# What the task asks
Only the number is wanted: count the lines in the data with "development" in them.

==================================================

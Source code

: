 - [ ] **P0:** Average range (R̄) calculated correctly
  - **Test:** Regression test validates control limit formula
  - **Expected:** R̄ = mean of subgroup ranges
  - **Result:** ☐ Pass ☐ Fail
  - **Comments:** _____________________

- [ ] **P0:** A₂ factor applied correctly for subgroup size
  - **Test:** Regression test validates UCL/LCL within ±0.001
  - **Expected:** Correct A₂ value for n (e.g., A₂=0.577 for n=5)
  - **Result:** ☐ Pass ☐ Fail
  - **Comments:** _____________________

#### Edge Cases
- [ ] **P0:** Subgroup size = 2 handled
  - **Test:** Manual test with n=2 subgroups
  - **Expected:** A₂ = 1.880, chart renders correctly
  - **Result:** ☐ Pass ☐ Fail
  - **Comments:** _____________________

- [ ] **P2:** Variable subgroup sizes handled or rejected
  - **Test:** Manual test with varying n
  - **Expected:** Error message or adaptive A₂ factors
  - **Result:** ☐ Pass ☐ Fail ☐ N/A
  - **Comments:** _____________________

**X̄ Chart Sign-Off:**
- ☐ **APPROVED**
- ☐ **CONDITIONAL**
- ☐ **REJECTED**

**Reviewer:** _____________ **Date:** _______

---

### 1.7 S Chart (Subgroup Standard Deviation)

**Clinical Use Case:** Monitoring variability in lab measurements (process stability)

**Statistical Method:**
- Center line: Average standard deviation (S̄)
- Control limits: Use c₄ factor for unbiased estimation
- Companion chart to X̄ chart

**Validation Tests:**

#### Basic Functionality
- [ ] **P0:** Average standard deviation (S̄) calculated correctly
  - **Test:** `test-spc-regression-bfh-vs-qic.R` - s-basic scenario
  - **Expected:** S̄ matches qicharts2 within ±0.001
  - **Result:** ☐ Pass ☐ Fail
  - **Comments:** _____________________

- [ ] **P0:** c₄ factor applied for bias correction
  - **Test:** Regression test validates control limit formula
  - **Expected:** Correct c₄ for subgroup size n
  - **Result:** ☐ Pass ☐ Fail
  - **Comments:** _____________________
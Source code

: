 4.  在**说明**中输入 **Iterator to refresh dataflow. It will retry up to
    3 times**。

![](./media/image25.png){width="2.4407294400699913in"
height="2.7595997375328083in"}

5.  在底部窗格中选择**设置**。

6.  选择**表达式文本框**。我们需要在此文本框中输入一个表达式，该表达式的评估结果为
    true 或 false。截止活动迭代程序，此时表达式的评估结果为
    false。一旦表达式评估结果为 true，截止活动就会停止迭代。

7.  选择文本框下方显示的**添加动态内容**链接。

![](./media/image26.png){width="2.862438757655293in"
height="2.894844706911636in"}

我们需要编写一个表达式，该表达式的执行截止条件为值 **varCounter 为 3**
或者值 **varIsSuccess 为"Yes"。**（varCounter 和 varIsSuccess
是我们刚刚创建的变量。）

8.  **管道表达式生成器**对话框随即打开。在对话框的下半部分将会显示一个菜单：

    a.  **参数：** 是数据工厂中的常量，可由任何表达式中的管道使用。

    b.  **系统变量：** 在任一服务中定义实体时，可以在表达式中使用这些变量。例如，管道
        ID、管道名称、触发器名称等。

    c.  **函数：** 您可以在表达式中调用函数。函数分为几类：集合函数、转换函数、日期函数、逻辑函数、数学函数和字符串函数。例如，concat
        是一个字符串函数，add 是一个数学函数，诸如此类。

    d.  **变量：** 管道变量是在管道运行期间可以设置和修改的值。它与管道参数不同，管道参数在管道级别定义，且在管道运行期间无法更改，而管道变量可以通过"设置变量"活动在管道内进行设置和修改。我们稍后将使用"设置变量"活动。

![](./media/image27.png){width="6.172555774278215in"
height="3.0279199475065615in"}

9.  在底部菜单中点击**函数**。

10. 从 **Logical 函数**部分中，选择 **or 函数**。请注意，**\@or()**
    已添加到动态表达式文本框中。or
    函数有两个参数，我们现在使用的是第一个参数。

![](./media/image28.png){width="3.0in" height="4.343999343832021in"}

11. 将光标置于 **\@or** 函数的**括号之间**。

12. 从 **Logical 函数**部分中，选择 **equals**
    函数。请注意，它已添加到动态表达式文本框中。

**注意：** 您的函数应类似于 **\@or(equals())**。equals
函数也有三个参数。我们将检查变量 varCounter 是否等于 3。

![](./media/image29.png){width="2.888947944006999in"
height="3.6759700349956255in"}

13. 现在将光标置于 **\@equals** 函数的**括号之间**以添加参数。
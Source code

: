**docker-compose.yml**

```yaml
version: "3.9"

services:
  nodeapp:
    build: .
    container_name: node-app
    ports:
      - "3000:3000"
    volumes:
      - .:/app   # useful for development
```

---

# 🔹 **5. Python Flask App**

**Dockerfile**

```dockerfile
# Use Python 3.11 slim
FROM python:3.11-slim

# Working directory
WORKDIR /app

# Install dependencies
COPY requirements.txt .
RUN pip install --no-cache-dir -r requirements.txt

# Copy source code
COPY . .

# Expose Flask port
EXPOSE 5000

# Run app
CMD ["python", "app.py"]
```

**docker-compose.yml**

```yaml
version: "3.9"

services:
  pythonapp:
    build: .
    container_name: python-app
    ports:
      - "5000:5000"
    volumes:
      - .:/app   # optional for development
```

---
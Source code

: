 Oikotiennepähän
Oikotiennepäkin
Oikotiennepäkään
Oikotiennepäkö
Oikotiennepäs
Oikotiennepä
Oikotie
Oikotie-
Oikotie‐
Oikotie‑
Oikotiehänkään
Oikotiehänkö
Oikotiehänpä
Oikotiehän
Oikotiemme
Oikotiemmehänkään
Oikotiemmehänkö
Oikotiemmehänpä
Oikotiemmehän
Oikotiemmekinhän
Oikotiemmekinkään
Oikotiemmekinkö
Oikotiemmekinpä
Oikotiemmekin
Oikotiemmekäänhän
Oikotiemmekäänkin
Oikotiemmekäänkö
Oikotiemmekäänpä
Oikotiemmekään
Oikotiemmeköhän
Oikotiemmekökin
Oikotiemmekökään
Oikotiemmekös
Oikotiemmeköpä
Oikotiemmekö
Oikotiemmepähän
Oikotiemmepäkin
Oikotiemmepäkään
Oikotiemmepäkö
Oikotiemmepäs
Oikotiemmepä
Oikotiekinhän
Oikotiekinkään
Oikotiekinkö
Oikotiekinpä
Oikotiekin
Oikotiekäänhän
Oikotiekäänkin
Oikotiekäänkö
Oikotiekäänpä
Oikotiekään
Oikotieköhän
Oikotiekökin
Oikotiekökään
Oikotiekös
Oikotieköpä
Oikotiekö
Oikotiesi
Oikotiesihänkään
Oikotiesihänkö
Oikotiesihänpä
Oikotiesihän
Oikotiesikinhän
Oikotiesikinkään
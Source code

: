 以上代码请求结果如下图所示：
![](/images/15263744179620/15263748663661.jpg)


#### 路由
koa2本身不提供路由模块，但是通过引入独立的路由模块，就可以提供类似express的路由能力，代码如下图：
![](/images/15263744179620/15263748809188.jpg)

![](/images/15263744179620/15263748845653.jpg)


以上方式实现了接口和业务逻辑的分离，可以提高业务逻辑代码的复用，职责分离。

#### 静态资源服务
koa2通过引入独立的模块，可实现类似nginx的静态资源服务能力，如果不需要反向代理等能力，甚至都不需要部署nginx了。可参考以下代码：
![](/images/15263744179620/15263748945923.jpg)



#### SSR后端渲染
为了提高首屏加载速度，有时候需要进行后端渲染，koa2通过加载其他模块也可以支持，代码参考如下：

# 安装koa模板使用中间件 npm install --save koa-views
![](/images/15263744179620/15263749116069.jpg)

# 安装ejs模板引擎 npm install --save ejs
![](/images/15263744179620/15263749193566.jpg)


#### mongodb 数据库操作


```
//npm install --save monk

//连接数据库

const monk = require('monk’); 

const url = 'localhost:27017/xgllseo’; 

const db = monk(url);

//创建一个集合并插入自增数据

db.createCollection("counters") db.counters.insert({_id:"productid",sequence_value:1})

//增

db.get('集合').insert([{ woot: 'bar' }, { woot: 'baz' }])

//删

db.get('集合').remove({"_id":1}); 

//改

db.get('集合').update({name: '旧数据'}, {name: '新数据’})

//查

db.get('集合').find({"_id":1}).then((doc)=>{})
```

==================================================

# Task response
2